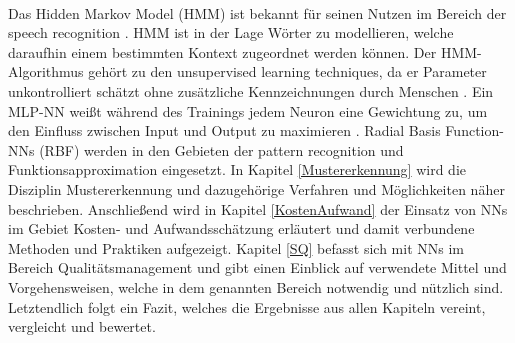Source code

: \\
Das Hidden Markov Model (HMM) ist bekannt für seinen Nutzen im Bereich der speech recognition \cite{residualnn}. HMM ist in der Lage Wörter zu modellieren, welche daraufhin einem bestimmten Kontext zugeordnet werden können. Der HMM-Algorithmus gehört zu den unsupervised learning techniques, da er Parameter unkontrolliert schätzt ohne zusätzliche Kennzeichnungen durch Menschen \cite{hmm}. Ein MLP-NN weißt während des Trainings jedem Neuron eine Gewichtung zu, um den Einfluss zwischen Input und Output zu maximieren \cite{Khalifelu2012}. Radial Basis Function-NNs (RBF) werden in den Gebieten der pattern recognition und Funktionsapproximation eingesetzt. In Kapitel \ref{Mustererkennung} wird die Disziplin Mustererkennung und dazugehörige Verfahren und Möglichkeiten näher beschrieben. Anschließend wird in Kapitel \ref{KostenAufwand} der Einsatz von NNs im Gebiet Kosten- und Aufwandsschätzung erläutert und damit verbundene Methoden und Praktiken aufgezeigt. Kapitel \ref{SQ} befasst sich mit NNs im Bereich Qualitätsmanagement und gibt einen Einblick auf verwendete Mittel und Vorgehensweisen, welche in dem genannten Bereich notwendig und nützlich sind. Letztendlich folgt ein Fazit, welches die Ergebnisse aus allen Kapiteln vereint, vergleicht und bewertet.

\vspace{3.0cm}
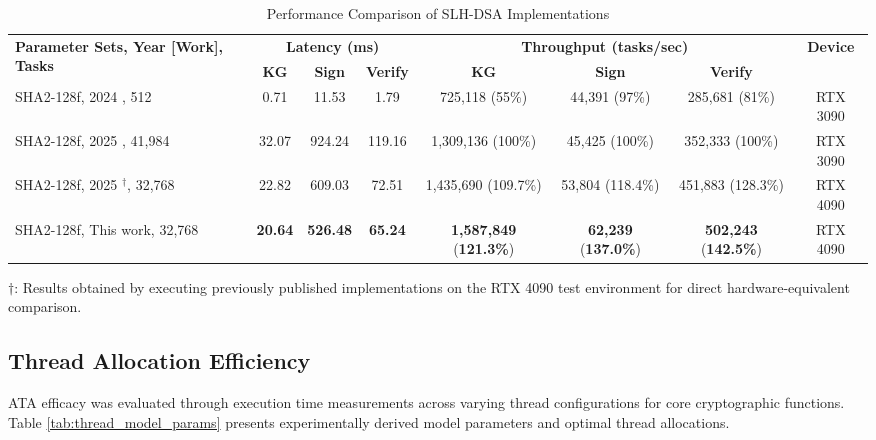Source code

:\documentclass[journal]{IEEEtran}
\begin{document}
\begin{table*}[htpb]
  \centering
  \caption{Performance Comparison of SLH-DSA Implementations}
  \label{tab:comparative_perf}
  \begin{tabular}{@{}lccccccc@{}}
    \toprule
    \multirow{2}{*}{\textbf{Parameter Sets, Year [Work], Tasks}} & \multicolumn{3}{c}{\textbf{Latency (ms)}} & \multicolumn{3}{c}{\textbf{Throughput (tasks/sec)}} & \multirow{2}{*}{\textbf{Device}} \\
    \cmidrule(lr){2-4} \cmidrule(lr){5-7}
    & \textbf{KG} & \textbf{Sign} & \textbf{Verify} & \textbf{KG} & \textbf{Sign} & \textbf{Verify} & \\
    \midrule
    SHA2-128f, 2024 \cite{Kim2024}, 512  & 0.71 & 11.53 & 1.79 & 725,118 (55\%) & 44,391 (97\%) & 285,681 (81\%) & RTX 3090 \\
    SHA2-128f, 2025 \cite{Wang2025}, 41,984 & 32.07 & 924.24 & 119.16 & 1,309,136 (100\%) & 45,425 (100\%) & 352,333 (100\%) & RTX 3090 \\
    SHA2-128f, 2025 \cite{Wang2025}$^\dagger$, 32,768 & 22.82 & 609.03 & 72.51 & 1,435,690 (109.7\%) & 53,804 (118.4\%) & 451,883 (128.3\%) & RTX 4090 \\
    SHA2-128f, This work, 32,768 & \textbf{20.64} & \textbf{526.48} & \textbf{65.24} & \textbf{1,587,849} (\textbf{121.3\%}) & \textbf{62,239} (\textbf{137.0\%}) & \textbf{502,243} (\textbf{142.5\%}) & RTX 4090 \\
    \bottomrule
  \end{tabular}
  \begin{tablenotes}
  \item[] $\dagger$: Results obtained by executing previously published implementations on the RTX 4090 test environment for direct hardware-equivalent comparison.
  \end{tablenotes}
\end{table*}

\subsection{Thread Allocation Efficiency}

ATA efficacy was evaluated through execution time measurements across varying thread configurations for core cryptographic functions. Table \ref{tab:thread_model_params} presents experimentally derived model parameters and optimal thread allocations.
\end{document}
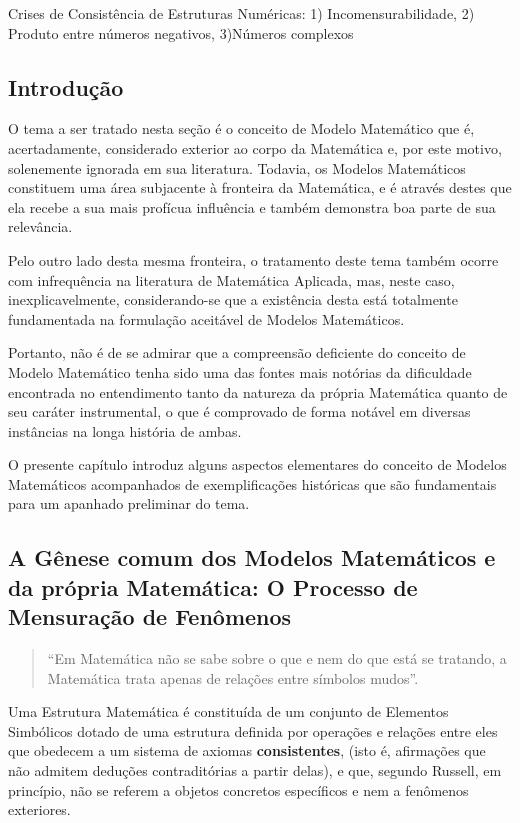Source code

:     Crises de Consistência de Estruturas Numéricas: 1) Incomensurabilidade, 2) Produto entre números negativos, 3)Números complexos

\subsection{Introdução}

    O tema a ser tratado nesta seção é o conceito de Modelo Matemático que é, acertadamente, considerado exterior ao corpo da Matemática e, por este motivo, solenemente ignorada em sua literatura. Todavia, os Modelos Matemáticos constituem uma área subjacente à fronteira da Matemática, e é através destes que ela recebe a sua mais profícua influência e também demonstra boa parte de sua relevância.
    
    Pelo outro lado desta mesma fronteira, o tratamento deste tema também ocorre com infrequência na literatura de Matemática Aplicada, mas, neste caso, inexplicavelmente, considerando-se que a existência desta está totalmente fundamentada na formulação aceitável de Modelos Matemáticos.
    
    Portanto, não é de se admirar que a compreensão deficiente do conceito de Modelo Matemático tenha sido uma das fontes mais notórias da dificuldade encontrada no entendimento tanto da natureza da própria Matemática quanto de seu caráter instrumental, o que é comprovado de forma notável em diversas instâncias na longa história de ambas.
    
    O presente capítulo introduz alguns aspectos elementares do conceito de Modelos Matemáticos acompanhados de exemplificações históricas que são fundamentais para um apanhado preliminar do tema.

\subsection{A Gênese comum dos Modelos Matemáticos e da própria Matemática: O Processo de Mensuração de Fenômenos}

\begin{quote}
    ``Em Matemática não se sabe sobre o que e nem do que está se tratando, a Matemática trata apenas de relações entre símbolos mudos''.
    
\end{quote}

    Uma Estrutura Matemática é constituída de um conjunto de Elementos Simbólicos dotado de uma estrutura definida por operações e relações entre eles que obedecem a um sistema de axiomas \textbf{consistentes}, (isto é, afirmações que não admitem deduções contraditórias a partir delas), e que, segundo Russell, em princípio, não se referem a objetos concretos específicos e nem a fenômenos exteriores.
    
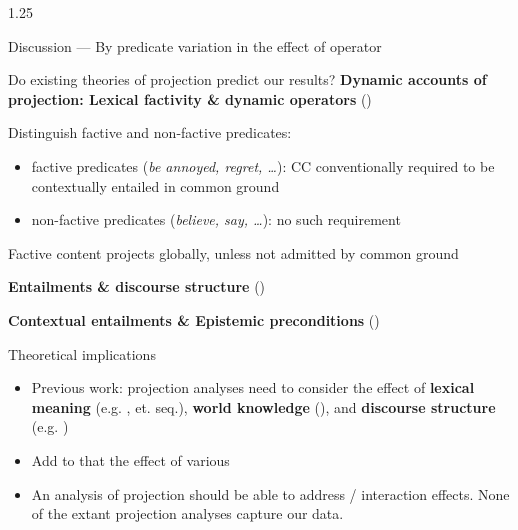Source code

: \documentclass[final]{beamer}
\newlength{\colwidth}
\newlength{\vboxsep}
\begin{document}
\begin{frame}[t]
\begin{columns}[t]
\begin{column}{1.25\colwidth}
\begin{normalbox}{Discussion --- By predicate variation in the effect of operator}
			\end{normalbox}

			\vspace{\vboxsep}
			\begin{normalbox}{Do existing theories of projection predict our results?}
				\textbf{Dynamic accounts of projection: Lexical factivity \& dynamic operators} \hfill (\citealt{heim_projection_1983,van_der_sandt_presupposition_1992})

				Distinguish factive and non-factive predicates:
				\begin{itemize}
					\item factive predicates (\textit{be annoyed, regret, \dots}): CC conventionally required to be contextually entailed in common ground

					\item non-factive predicates (\textit{believe, say, …}): no such requirement

				\end{itemize}
				
				Factive content projects globally, unless not admitted by common ground

				\textbf{Entailments \& discourse structure} \hfill (\citealt{abrusan_predicting_2011,simons_best_2017})

				\textbf{Contextual entailments \& Epistemic preconditions} \hfill (\citealt{schlenker_triggering_2021})

			\end{normalbox}

			\vspace{\vboxsep}
			\begin{upshotbox}{Theoretical implications}
				\begin{itemize}
					\item Previous work: projection analyses need to consider the effect of \textbf{lexical meaning} (e.g. \citealt{kiparsky_fact_1970,karttunen_observations_1971}, et. seq.), \textbf{world knowledge} (\citealt{de_marneffe_did_2012,degen_prior_2021}), and \textbf{discourse structure} (e.g. \citealt{simons_best_2017,tonhauser_how_2018})
					
					\item Add to that the effect of various 
					
					\item An analysis of projection should be able to address  /  interaction effects. None of the extant projection analyses capture our data.


\end{itemize}
\end{upshotbox}
\end{column}
\end{columns}
\end{frame}
\end{document}
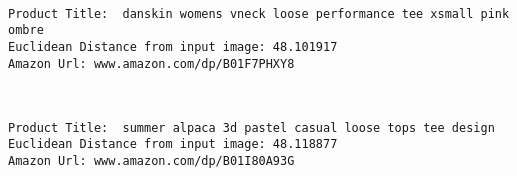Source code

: \documentclass[11pt]{article}
\begin{document}
    \begin{center}
    \end{center}
    { \hspace*{\fill} \\}
    
    \begin{Verbatim}[commandchars=\\\{\}]
Product Title:  danskin womens vneck loose performance tee xsmall pink ombre 
Euclidean Distance from input image: 48.101917
Amazon Url: www.amazon.com/dp/B01F7PHXY8

    \end{Verbatim}

    \begin{center}
    \end{center}
    { \hspace*{\fill} \\}
    
    \begin{Verbatim}[commandchars=\\\{\}]
Product Title:  summer alpaca 3d pastel casual loose tops tee design 
Euclidean Distance from input image: 48.118877
Amazon Url: www.amazon.com/dp/B01I80A93G

    \end{Verbatim}
\end{document}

- - - - -

**INSTRUCTIONS FOR THE TASK**
Find the word "colwidth" in the entries above. Copy every line that has it.

**RESULT OF THIS EXERCISE**
\newlength{\colwidth}
\begin{column}{1.25\colwidth}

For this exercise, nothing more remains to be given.